[[ INPUT MATERIAL, beginning ]]

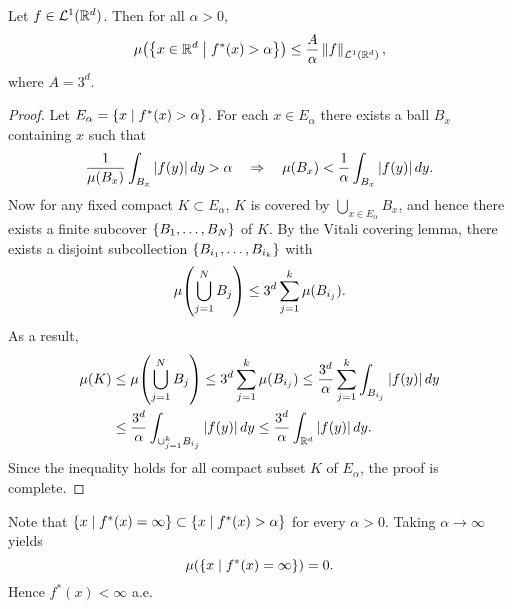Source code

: \begin{theorem}
    Let $f\in\mathcal{L}^1(\mathbb{R}^d)$. Then for all $\alpha>0$, 
    \begin{equation*}
        \mu\pth{\Set{x\in\R^d}{f^*(x)>\alpha}} 
        \leq \frac{A}{\alpha}\norm{f}_{\L^1(\R^d)},
    \end{equation*}
    where $A=3^d$.
\end{theorem}
\begin{proof}
    Let $E_\alpha = \left\{ x \;\middle\vert\; f^*(x)>\alpha \right\}$. For each $x\in E_\alpha$ 
    there exists a ball $B_x$ containing $x$ such that 
    \begin{equation*}
        \frac{1}{\mu(B_x)}\int_{B_x}\left\lvert {f(y)} \right\rvert dy > \alpha
        \quad\Rightarrow\quad 
        \mu(B_x) < \frac{1}{\alpha}\int_{B_x}\left\lvert {f(y)} \right\rvert dy.
    \end{equation*}
    Now for any fixed compact $K\subset E_\alpha$, $K$ is 
    covered by $\bigcup_{x\in E_\alpha} B_x$, and hence there 
    exists a finite subcover $\left\{ {B_1,\ldots,B_N} \right\}$ of $K$. 
    By the Vitali covering lemma, there exists a disjoint 
    subcollection $\left\{ {B_{i_1},\ldots,B_{i_k}} \right\}$ with 
    \begin{equation*}
        \mu\pth{\bigcup_{j=1}^N B_j} \leq 3^d\sum_{j=1}^k \mu(B_{i_j}).
    \end{equation*} 
    As a result,
    \begin{equation*}
        \begin{split}
            \mu(K) &\leq \mu\pth{\bigcup_{j=1}^N B_j} 
            \leq 3^d\sum_{j=1}^k \mu(B_{i_j})
            \leq \frac{3^d}{\alpha}\sum_{j=1}^{k}\int_{B_{i_j}}\abs{f(y)}dy \\
            &\leq \frac{3^d}{\alpha}\int_{\cup_{j=1}^kB_{i_j}}\abs{f(y)}dy
            \leq \frac{3^d}{\alpha}\int_{\R^d}\abs{f(y)}dy.
        \end{split}
    \end{equation*}
    Since the inequality holds for all compact subset $K$ of 
    $E_\alpha$, the proof is complete.
\end{proof}
\begin{remark}
    Note that $\left\{ x \;\middle\vert\; f^*(x)=\infty \right\}\subset\left\{ x \;\middle\vert\; f^*(x)>\alpha \right\}$ for 
    every $\alpha>0$. Taking $\alpha\to\infty$ yields 
    \begin{equation*}
        \mu\pth{\Set{x}{f^*(x)=\infty}}=0.
    \end{equation*}
    Hence $f^*(x)<\infty$ a.e.
\end{remark}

[[ INPUT MATERIAL, end ]]

Where a line above holds the string "ldots", show that line.

    exists a finite subcover $\left\{ {B_1,\ldots,B_N} \right\}$ of $K$. 
    subcollection $\left\{ {B_{i_1},\ldots,B_{i_k}} \right\}$ with 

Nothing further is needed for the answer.